Bivariate Proportional Symbol Maps, Part 1: An Introduction

By Jonathan Schroeder, IPUMS Research Scientist, NHGIS Project Manager

A powerful, underused mapping technique

The world could use a lot more bivariate proportional symbol maps. These maps pair two basic visual variables—size and (usually) color—to symbolize two characteristics of mapped features. When designed well, they convey multiple key dimensions of a population all at once: size and composition as well as spatial distribution and density.

A map of the share of population under age 18 in the Miami area in 2020. There is one colored circle for each census tract. There are five colors ranging from dark blue (representing less than 15% under age 18) to light green (representing 20 to 25% under age 18) to brown (representing 30% or more). The circle sizes correspond to tract populations. Most circles have similar sizes, representing around 1,000 to 10,000 people. The circles cluster together forming groups where there are more tracts and more people. The circles in central Miami and along the coast are bluer than elsewhere.
A bivariate proportional symbol map.
Click map for larger version.

Unfortunately, standard mapping software hasn’t made it easy to create good versions of these maps, and most introductions to statistical mapping stick to simpler strategies. As a result, bivariate proportional symbols aren’t used very often. With few examples and little guidance to go on, it’s understandable that mapmakers don’t realize how often they’re a viable, well-suited option.
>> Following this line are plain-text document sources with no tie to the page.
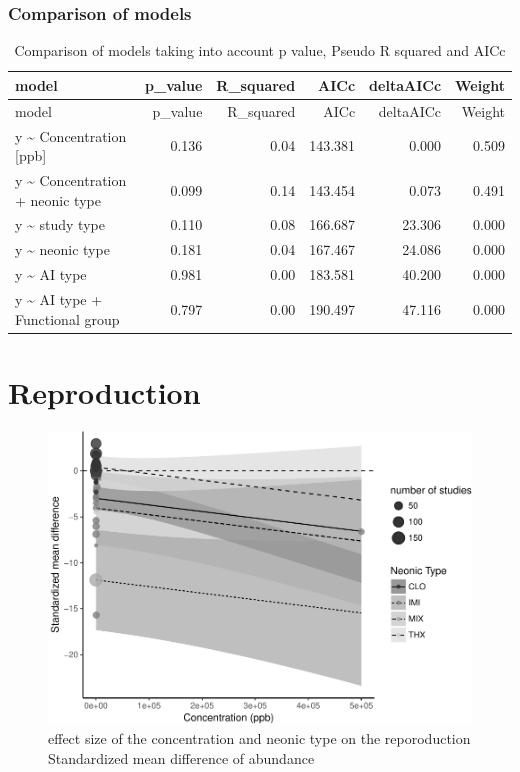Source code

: \documentclass[]{elsarticle} %
\makeatletter
\def\maxwidth{\ifdim\Gin@nat@width>\linewidth\linewidth
\else\Gin@nat@width\fi}
\let\Oldincludegraphics\includegraphics
\renewcommand{\includegraphics}[1]{\Oldincludegraphics[width=\maxwidth]{#1}}
\makeatother
\begin{document}
\subsubsection{Comparison of models}\label{comparison-of-models-1}

\begin{longtable}[c]{@{}lrrrrr@{}}
\caption{Comparison of models taking into account p value, Pseudo R
squared and AICc}\tabularnewline
\toprule
model & p\_value & R\_squared & AICc & deltaAICc & Weight\tabularnewline
\midrule
\endfirsthead
\toprule
model & p\_value & R\_squared & AICc & deltaAICc & Weight\tabularnewline
\midrule
\endhead
y \textasciitilde{} Concentration {[}ppb{]} & 0.136 & 0.04 & 143.381 &
0.000 & 0.509\tabularnewline
y \textasciitilde{} Concentration + neonic type & 0.099 & 0.14 & 143.454
& 0.073 & 0.491\tabularnewline
y \textasciitilde{} study type & 0.110 & 0.08 & 166.687 & 23.306 &
0.000\tabularnewline
y \textasciitilde{} neonic type & 0.181 & 0.04 & 167.467 & 24.086 &
0.000\tabularnewline
y \textasciitilde{} AI type & 0.981 & 0.00 & 183.581 & 40.200 &
0.000\tabularnewline
y \textasciitilde{} AI type + Functional group & 0.797 & 0.00 & 190.497
& 47.116 & 0.000\tabularnewline
\bottomrule
\end{longtable}

\section{Reproduction}\label{reproduction}

\begin{figure}[htbp]
\centering
\includegraphics{MetanalysisNeonics_files/figure-latex/unnamed-chunk-27-1.pdf}
\caption{effect size of the concentration and neonic type on the
reporoduction Standardized mean difference of abundance}
\end{figure}
\end{document}
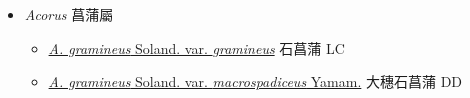 
  \begin{itemize}
 \item[] \textit{Acorus} 菖蒲屬
                    
  \begin{itemize}
        \item[] \href{http://www.theplantlist.org/tpl1.1/search?q=Acorus+gramineus+var.+gramineus}{\textit{A. gramineus} Soland. var. \textit{gramineus}}   石菖蒲 LC
        \item[] \href{http://www.theplantlist.org/tpl1.1/search?q=Acorus+gramineus+var.+macrospadiceus}{\textit{A. gramineus} Soland. var. \textit{macrospadiceus} Yamam.}   大穗石菖蒲 DD
  \end{itemize}
  \end{itemize}
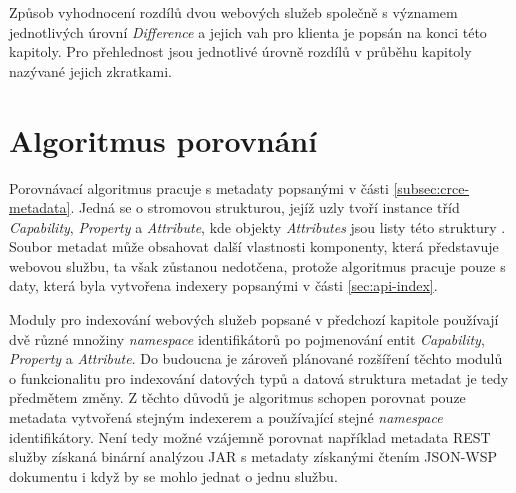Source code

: \documentclass[czech,DP]{thesiskiv}
\begin{document}
Způsob vyhodnocení rozdílů dvou webových služeb společně s významem jednotlivých úrovní \textit{Difference} a jejich vah pro klienta je popsán na konci této kapitoly. Pro přehlednost jsou jednotlivé úrovně rozdílů v průběhu kapitoly nazývané jejich zkratkami. 



\section{Algoritmus porovnání}
\label{sec:cmp-alg}

Porovnávací algoritmus pracuje s metadaty popsanými v části \ref{subsec:crce-metadata}. Jedná se o stromovou strukturou, jejíž uzly tvoří instance tříd \textit{Capability}, \textit{Property} a \textit{Attribute}, kde objekty \textit{Attributes} jsou listy této struktury . Soubor metadat může obsahovat další vlastnosti komponenty, která představuje webovou službu, ta však zůstanou nedotčena, protože algoritmus pracuje pouze s daty, která byla vytvořena indexery popsanými v části \ref{sec:api-index}.

Moduly pro indexování webových služeb popsané v předchozí kapitole používají dvě různé množiny \textit{namespace} identifikátorů po pojmenování entit \textit{Capability}, \textit{Property} a \textit{Attribute}. Do budoucna je zároveň plánované rozšíření těchto modulů o funkcionalitu pro indexování datových typů a datová struktura metadat je tedy předmětem změny. Z těchto důvodů je algoritmus schopen porovnat pouze metadata vytvořená stejným indexerem a používající stejné \textit{namespace} identifikátory. Není tedy možné vzájemně porovnat například metadata REST služby získaná binární analýzou JAR s metadaty získanými čtením JSON-WSP dokumentu i když by se mohlo jednat o jednu službu.
\end{document}
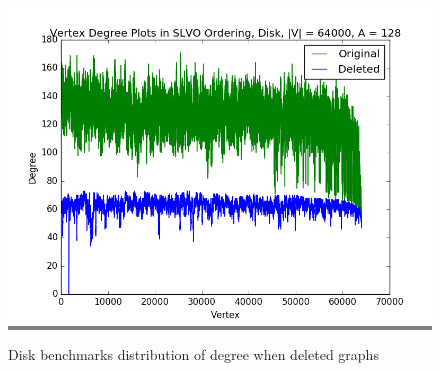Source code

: \documentclass{article}
\begin{document}
\begin{figure}
\begin{minipage}{0.45\textwidth}
    \colorbox{gray}{\includegraphics[width=\linewidth]{./graphs/hist_deg_del_disk_2.png}}
    \end{minipage}

    \caption{Disk benchmarks distribution of degree when deleted graphs}
    \label{diskdegdelhists}
\end{figure}
\end{document}
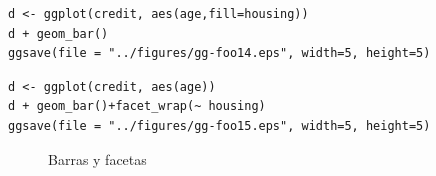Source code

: \begin{verbatim}
d <- ggplot(credit, aes(age,fill=housing))
d + geom_bar()
ggsave(file = "../figures/gg-foo14.eps", width=5, height=5)
\end{verbatim}

\begin{verbatim}
d <- ggplot(credit, aes(age))
d + geom_bar()+facet_wrap(~ housing)
ggsave(file = "../figures/gg-foo15.eps", width=5, height=5)
\end{verbatim}

\begin{figure}[h]
 \begin{center}
 \hspace{0.1cm}
 \caption{Barras y facetas}
 \label{fig:barras}
 \end{center}
\end{figure}



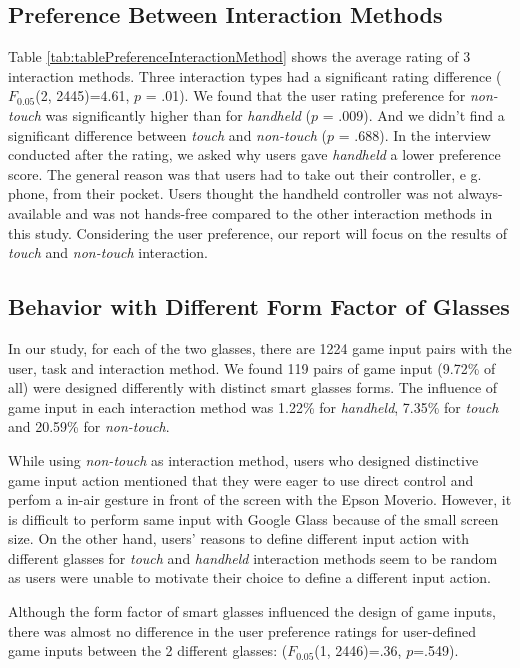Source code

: \documentclass{sigchi}
\begin{document}
  \subsection{Preference Between Interaction Methods}
  Table \ref{tab:tablePreferenceInteractionMethod} shows the average rating of 3 interaction methods. Three interaction types had a significant rating difference ($F_{0.05}$(2, 2445)=4.61, $p$ = .01). We found that the user rating preference for \emph{non-touch} was significantly higher than for \emph{handheld} ($p$ = .009). And we didn't find a significant difference between \emph{touch} and \emph{non-touch} ($p$ = .688).
  In the interview conducted after the rating, we asked why users gave \emph{handheld} a lower preference score.
  The general reason was that users had to take out their controller, e g. phone, from their pocket. Users thought the handheld controller was not always-available and was not hands-free compared to the other interaction methods in this study. Considering the user preference, our report will focus on the results of \emph{touch} and \emph{non-touch} interaction.



  \subsection{Behavior with Different Form Factor of Glasses}
  In our study, for each of the two glasses, there are 1224 game input pairs with the user, task and interaction method. We found 119 pairs of game input (9.72\% of all) were designed differently with distinct smart glasses forms. The influence of game input in each interaction method was 1.22\% for \emph{handheld}, 7.35\% for \emph{touch} and 20.59\% for \emph{non-touch}.

  While using \emph{non-touch} as interaction method, users who designed distinctive game input action mentioned that they were eager to use direct control and perfom a in-air gesture in front of the screen with the Epson Moverio. However, it is difficult to perform same input with Google Glass because of the small screen size. On the other hand, users' reasons to define different input action with different glasses for \emph{touch} and \emph{handheld} interaction methods seem to be random as users were unable to motivate their choice to define a different input action.

  Although the form factor of smart glasses influenced the design of game inputs, there was almost no difference in the user preference ratings for user-defined game inputs between the 2 different glasses: ($F_{0.05}$(1, 2446)=.36, $p$=.549).
\end{document}
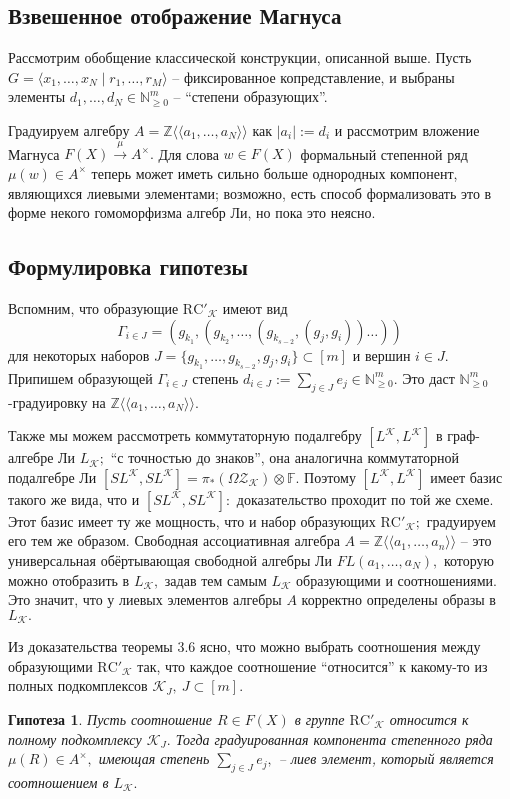 \documentclass[10pt,a4paper]{article}
\def\ZZ{\mathbb{Z}}
\def\FF{\mathbb{F}}
\def\NN{\mathbb{N}}
\def\Nm{\NN_{\geq 0}^m}
\def\RC{\mathrm{RC}}
\def\Z{\mathcal{Z}}
\def\K{\mathcal{K}}
\def\ZK{\Z_\K}
\def\OZK{\Omega\ZK}
\newtheorem{cnj}[thm]{Гипотеза}
\theoremstyle{definition}
\begin{document}
\subsection{Взвешенное отображение Магнуса}
Рассмотрим обобщение классической конструкции, описанной выше. Пусть $G=\langle x_1,\dots, x_N\mid r_1,\dots, r_M\rangle$ -- фиксированное копредставление, и выбраны элементы $d_1,\dots, d_N\in \Nm$ -- ``степени образующих''. 

Градуируем алгебру $A=\ZZ\langle\!\langle a_1,\dots, a_N\rangle\!\rangle$ как $|a_i|:=d_i$ и рассмотрим вложение Магнуса $F(X)\overset{\mu}{\longrightarrow} A^\times.$ Для слова $w\in F(X)$ формальный степенной ряд $\mu(w)\in A^\times$ теперь может иметь сильно больше однородных компонент, являющихся лиевыми элементами; возможно, есть способ формализовать это в форме некого гомоморфизма алгебр Ли, но пока это неясно.
\subsection{Формулировка гипотезы}
Вспомним, что образующие $\RC'_\K$ имеют вид
$$\Gamma_{i\in J}=(g_{k_1},(g_{k_2},\dots,(g_{k_{s-2}},(g_j,g_i))\dots))$$ для некоторых наборов $J=\{g_{k_1},\dots,g_{k_{s-2}},g_j,g_i\}\subset [m]$ и вершин $i\in J.$ Припишем образующей $\Gamma_{i\in J}$ степень $d_{i\in J}:=\sum_{j\in J}e_j\in \Nm.$ Это даст $\Nm$-градуировку на $\ZZ\langle\!\langle a_1,\dots, a_N\rangle\!\rangle.$

Также мы можем рассмотреть коммутаторную подалгебру $[L^\K,L^\K]$ в граф-алгебре Ли $L_\K;$ ``с точностью до знаков'', она аналогична коммутаторной подалгебре Ли $[SL^\K,SL^\K]=\pi_*(\OZK)\otimes\FF.$ Поэтому $[L^\K,L^\K]$ имеет базис такого же вида, что и $[SL^\K,SL^\K]:$ доказательство проходит по той же схеме. Этот базис имеет ту же мощность, что и набор образующих $\RC'_\K;$ градуируем его тем же образом. Свободная ассоциативная алгебра $A=\ZZ\langle\!\langle a_1,\dots, a_n\rangle\!\rangle$ -- это универсальная обёртывающая свободной алгебры Ли $FL(a_1,\dots,a_N),$ которую можно отобразить в $L_\K,$ задав тем самым $L_\K$ образующими и соотношениями. Это значит, что у лиевых элементов алгебры $A$ корректно определены образы в $L_\K.$

Из доказательства теоремы 3.6 ясно, что можно выбрать соотношения между образующими $\RC'_\K$ так, что каждое соотношение ``относится'' к какому-то из полных подкомплексов $\K_J,~J\subset[m].$
\begin{cnj} Пусть соотношение $R\in F(X)$ в группе $\RC'_\K$ относится к полному подкомплексу $\K_J.$ Тогда градуированная компонента степенного ряда $\mu(R)\in A^\times,$ имеющая степень $\sum_{j\in J} e_j,$ -- лиев элемент, который является соотношением в $L_\K.$
\end{cnj}
\end{document}
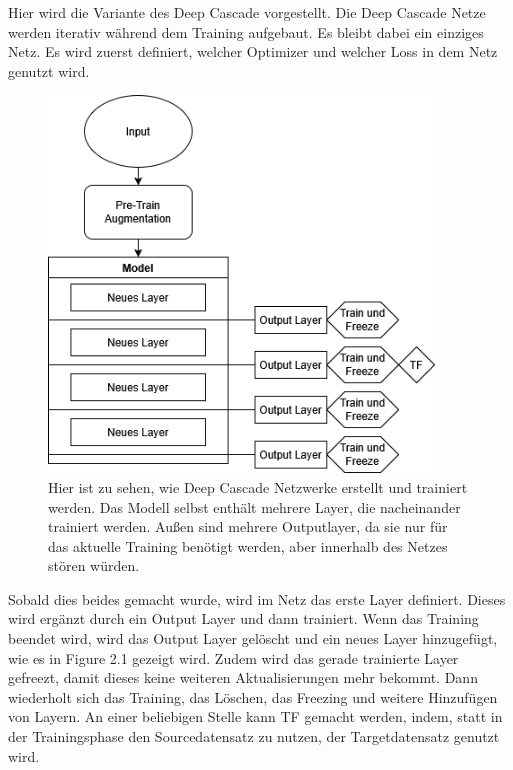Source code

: Hier wird die Variante des Deep Cascade vorgestellt. 
Die Deep Cascade Netze werden iterativ während dem Training aufgebaut. Es bleibt dabei ein einziges Netz. Es wird zuerst 
definiert, welcher Optimizer und welcher Loss in dem Netz genutzt wird. 

\begin{figure}[htpb]
    \centering
    \includegraphics[height=10cm]{../../Graphiken/deepcascade_2.png}
    \caption{\label{fig:deepcascade} 
    \small{Hier ist zu sehen, wie Deep Cascade Netzwerke erstellt und trainiert werden. Das Modell selbst enthält mehrere Layer, 
    die nacheinander trainiert werden. Außen sind mehrere Outputlayer, da sie nur für das aktuelle Training benötigt werden, aber 
    innerhalb des Netzes stören würden.}}
\end{figure}

Sobald dies beides gemacht wurde, wird im Netz das erste Layer definiert. Dieses wird ergänzt durch ein Output Layer und dann trainiert. 
Wenn das Training beendet wird, wird das Output Layer gelöscht und ein neues Layer hinzugefügt, wie es in Figure 2.1 gezeigt wird. Zudem wird 
das gerade trainierte Layer gefreezt, damit dieses keine weiteren Aktualisierungen mehr bekommt. 
Dann wiederholt sich das Training, das Löschen, das Freezing und weitere Hinzufügen von Layern. 
An einer beliebigen Stelle kann TF gemacht werden, indem, statt in der Trainingsphase den Sourcedatensatz zu nutzen, der Targetdatensatz 
genutzt wird. 

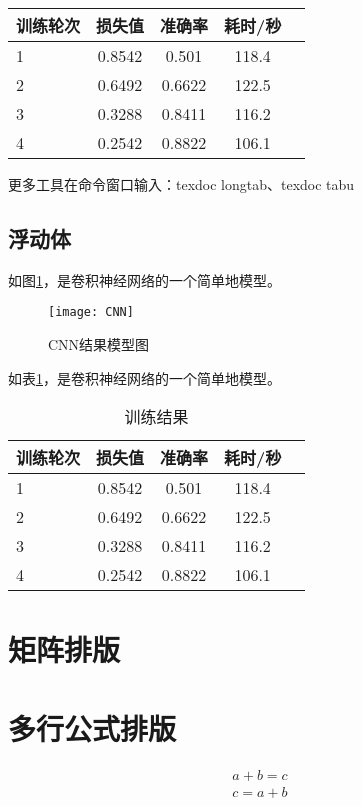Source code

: \documentclass[12pt]{article} %
\begin{document}
	\begin{tabular}{|l||c|c|c|r}
		\hline
		训练轮次 & 损失值 & 准确率 & 耗时/秒 \\
		\hline\hline
		1 & 0.8542 & 0.501 & 118.4  \\
		2 & 0.6492 & 0.6622 & 122.5 \\
		3 & 0.3288 & 0.8411 & 116.2 \\
		4 & 0.2542 & 0.8822 & 106.1 \\
		\hline
	\end{tabular}
	
	更多工具在命令窗口输入：texdoc longtab、texdoc tabu
	
	\subsection{浮动体}
	
	如图\ref{fig-CNN}，是卷积神经网络的一个简单地模型。
	\begin{figure}[htbp]
		\centering
		\texttt{[image: CNN]}
		\caption{CNN结果模型图}
		\label{fig-CNN}     %
	\end{figure}
	
	如表\ref{tab-result}，是卷积神经网络的一个简单地模型。
	\begin{table}
		\centering
		\caption{训练结果}
		\label{tab-result}
		\begin{tabular}{|l||c|c|c|r}
			\hline
			训练轮次 & 损失值 & 准确率 & 耗时/秒 \\
			\hline\hline
			1 & 0.8542 & 0.501 & 118.4  \\
			2 & 0.6492 & 0.6622 & 122.5 \\
			3 & 0.3288 & 0.8411 & 116.2 \\
			4 & 0.2542 & 0.8822 & 106.1 \\
			\hline
		\end{tabular}
	\end{table}
	
	\section{矩阵排版}
	\section{多行公式排版}
	
	\begin{gather}
		a + b = c \\ 
		c = a + b
	\end{gather}
	
\end{document}
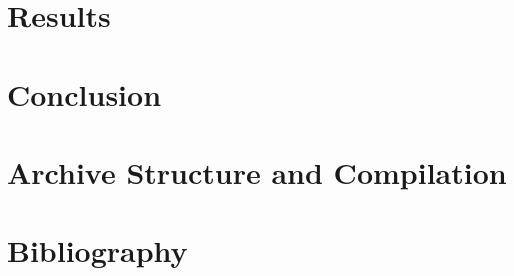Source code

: \documentclass[11pt,twoside,a4paper]{book}
\begin{document}
\chapter{Results} \label{chap:results}


\chapter{Conclusion} \label{chap:conclusion}


\appendix
\chapter{Archive Structure and Compilation} \label{chap:appendix}


\chapter*{Bibliography}
\printbibliography[heading=none]
\end{document}
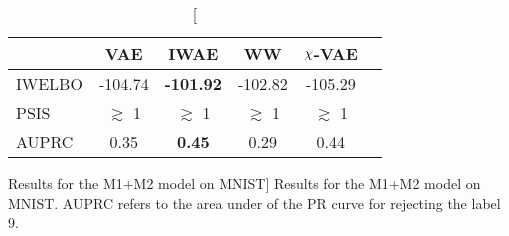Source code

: \begin{table}
    \centering
    \begin{small}
\begin{tabular}{lccccc}
\toprule
 & \textbf{VAE} & \textbf{IWAE}& \textbf{WW} & \textbf{$\rchi$-VAE} \\ 
 \midrule
IWELBO  & -104.74 & \textbf{-101.92} & -102.82 & -105.29\\
PSIS & $\gtrsim$ 1 & $\gtrsim$ 1 & $\gtrsim$ 1 & $\gtrsim$ 1\\
AUPRC & 0.35 & \textbf{0.45} & 0.29 & 0.44 \\
\bottomrule
\end{tabular}
\end{small}
\caption
[Results for the M1+M2 model on MNIST]{\label{table:m1m2}
Results for the M1+M2 model on MNIST. AUPRC refers to the area under of the PR curve for rejecting the label 9. 
}
\end{table}
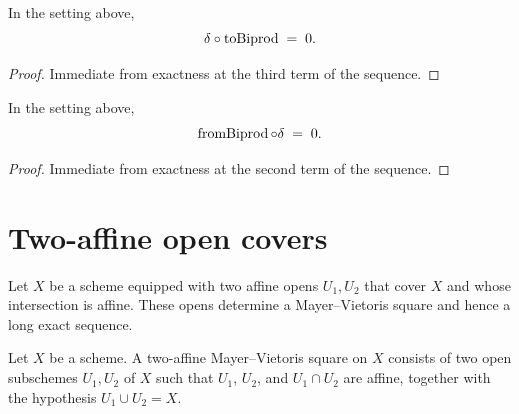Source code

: \begin{lemma}\label{mk-lem:Scheme_HModule_prime_delta_toBiprod}
  \leanok


  In the setting above,
  \[
    \delta \circ \toBiprod \;=\; 0.
  \]
\end{lemma}

\begin{proof}
  \leanok

  Immediate from exactness at the third term of the sequence.
\end{proof}

\begin{lemma}\label{mk-lem:Scheme_HModule_prime_fromBiprod_delta}
  \leanok


  In the setting above,
  \[
    \fromBiprod \circ \delta \;=\; 0.
  \]
\end{lemma}

\begin{proof}
  \leanok

  Immediate from exactness at the second term of the sequence.
\end{proof}

\section{Two-affine open covers}
\label{mk-sec:scheme_affineCoverMVSquare}

Let \(X\) be a scheme equipped with two affine opens \(U_1,U_2\) that cover \(X\) and whose intersection is affine. These opens determine a Mayer--Vietoris square and hence a long exact sequence.

\begin{definition}\label{mk-def:Scheme_AffineCoverMVSquare}
  \leanok


  Let \(X\) be a scheme. A two-affine Mayer--Vietoris square on \(X\) consists of two open subschemes \(U_1, U_2\) of \(X\) such that \(U_1\), \(U_2\), and \(U_1 \cap U_2\) are affine, together with the hypothesis \(U_1 \cup U_2 = X\).
\end{definition}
This two-part blog series aims to spark more interest by providing a “few examples” (Part 1) and a “little guidance” (Part 2).

Picking up where I left off

In a previous blog post, I shared an example of a bivariate proportional symbol map and described some of the technique’s advantages. But that post focuses on a mapping resource (census centers of population) rather than on mapping techniques. Most of the examples in the post are also simply “proportional symbol maps,” without the more intriguing “bivariate” part.

To close that post, I suggested “a tantalizing next step” would be to use bivariate proportional symbols with small-area data (for census tracts or block groups), and I shared a few technical notes and design tips without much detail. I later expanded on those ideas in a conference talk, sharing some new examples with small-area data and going a little deeper with design tips.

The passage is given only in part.